Moody’s Investors Service found that the favourable economic environment in Ireland and the related recovery in house prices have improved Irish banks’ asset quality, while negative equity per borrower has fallen to 6% from 17% in 2013.
However the level of non-performing mortgages remains high, and loans still in long-term arrears make up the majority of the total, posing tail risks for Irish banks.
While the use of restructuring solutions by the banks has contributed greatly to resolving mortgage arrears, it also resulted in the build-up of a large layer of forborne loans on Irish banks’ balance sheets — nearly €20bn for the four largest rated banks at the end of 2015, or 20% of the total mortgage lending in Ireland, the report found.
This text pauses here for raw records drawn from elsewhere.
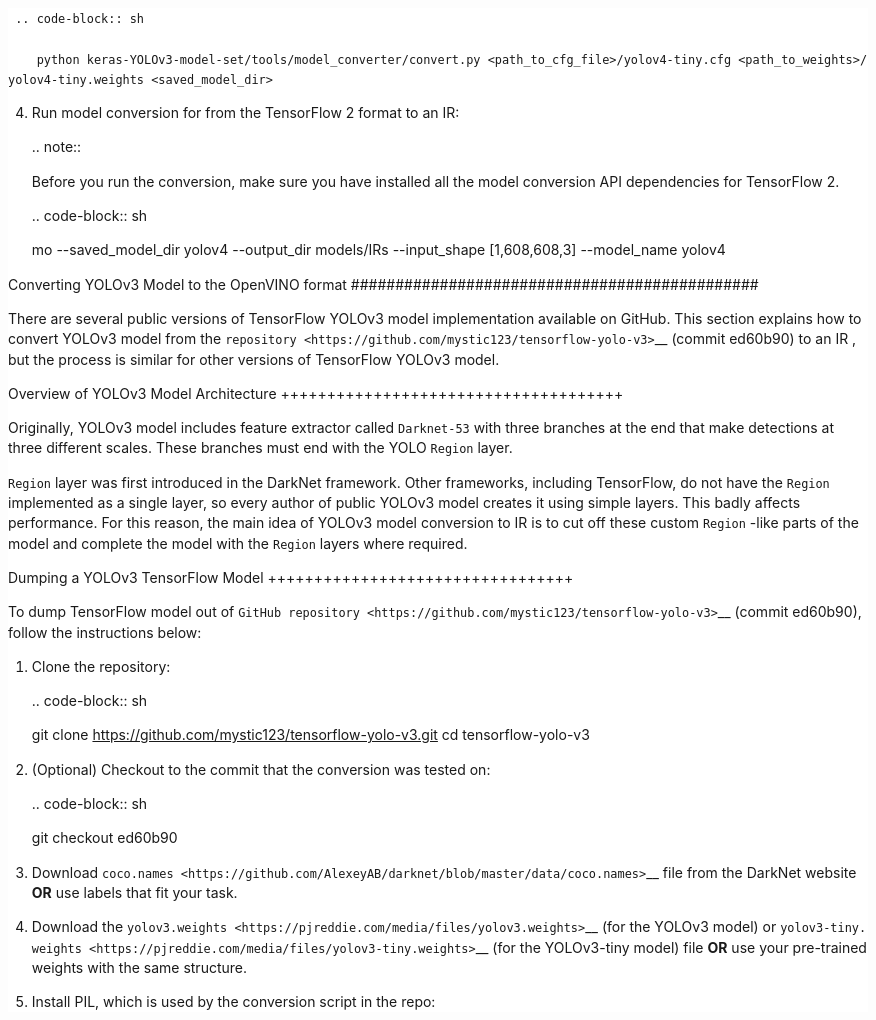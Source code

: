      .. code-block:: sh

        python keras-YOLOv3-model-set/tools/model_converter/convert.py <path_to_cfg_file>/yolov4-tiny.cfg <path_to_weights>/yolov4-tiny.weights <saved_model_dir>


4. Run model conversion for from the TensorFlow 2 format to an IR:

   .. note::

      Before you run the conversion, make sure you have installed all the model conversion API dependencies for TensorFlow 2.

   .. code-block:: sh

      mo --saved_model_dir yolov4 --output_dir models/IRs --input_shape [1,608,608,3] --model_name yolov4


Converting YOLOv3 Model to the OpenVINO format
##############################################

There are several public versions of TensorFlow YOLOv3 model implementation available on GitHub. This section explains how to convert YOLOv3 model from
the `repository <https://github.com/mystic123/tensorflow-yolo-v3>`__ (commit ed60b90) to an IR , but the process is similar for other versions of TensorFlow YOLOv3 model.

Overview of YOLOv3 Model Architecture
+++++++++++++++++++++++++++++++++++++

Originally, YOLOv3 model includes feature extractor called ``Darknet-53`` with three branches at the end that make detections at three different scales. These branches must end with the YOLO ``Region`` layer.

``Region`` layer was first introduced in the DarkNet framework. Other frameworks, including TensorFlow, do not have the ``Region`` implemented as a single layer, so every author of public YOLOv3 model creates it using simple layers. This badly affects performance. For this reason, the main idea of YOLOv3 model conversion to IR is to cut off these custom ``Region`` -like parts of the model and complete the model with the ``Region`` layers where required.

Dumping a YOLOv3 TensorFlow Model
+++++++++++++++++++++++++++++++++

To dump TensorFlow model out of `GitHub repository <https://github.com/mystic123/tensorflow-yolo-v3>`__ (commit ed60b90), follow the instructions below:

1. Clone the repository:

   .. code-block:: sh

      git clone https://github.com/mystic123/tensorflow-yolo-v3.git
      cd tensorflow-yolo-v3


2. (Optional) Checkout to the commit that the conversion was tested on:

   .. code-block:: sh

      git checkout ed60b90


3. Download `coco.names <https://github.com/AlexeyAB/darknet/blob/master/data/coco.names>`__ file from the DarkNet website **OR** use labels that fit your task.
4. Download the `yolov3.weights <https://pjreddie.com/media/files/yolov3.weights>`__ (for the YOLOv3 model) or `yolov3-tiny.weights <https://pjreddie.com/media/files/yolov3-tiny.weights>`__ (for the YOLOv3-tiny model) file **OR** use your pre-trained weights with the same structure.
5. Install PIL, which is used by the conversion script in the repo:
Gaby Trinkaus, a vice President at Moody’s, said: “We expect mortgage arrears to slowly decline and house prices to rise by up to 5% over the next 12 to 18 months, which is credit positive for several sectors, namely Irish banks and mortgage securities.
While residential mortgage-backed security exposures to borrowers in long-term arrears and negative equity are still high, we note that the latter has halved to 33% from almost two-thirds around the trough of the house price drop in 2013.”
In 2017, Moody’s forecasts the supply shortage and looser lending rules will push up Irish house prices by up to 5%. It says residential mortgage-backed security transactions benefit from Ireland’s stronger mortgage market via declining exposure to arrears and lower loss severities.
However, exposures to borrowers in long-term arrears — 720 days or more — and those in negative equity, are still high.
Covered bonds will also benefit from rising house prices. Tighter lending standards should also improve cover pool credit quality over time, although Irish covered bonds have varying exposures to more recent mortgage loans, it said.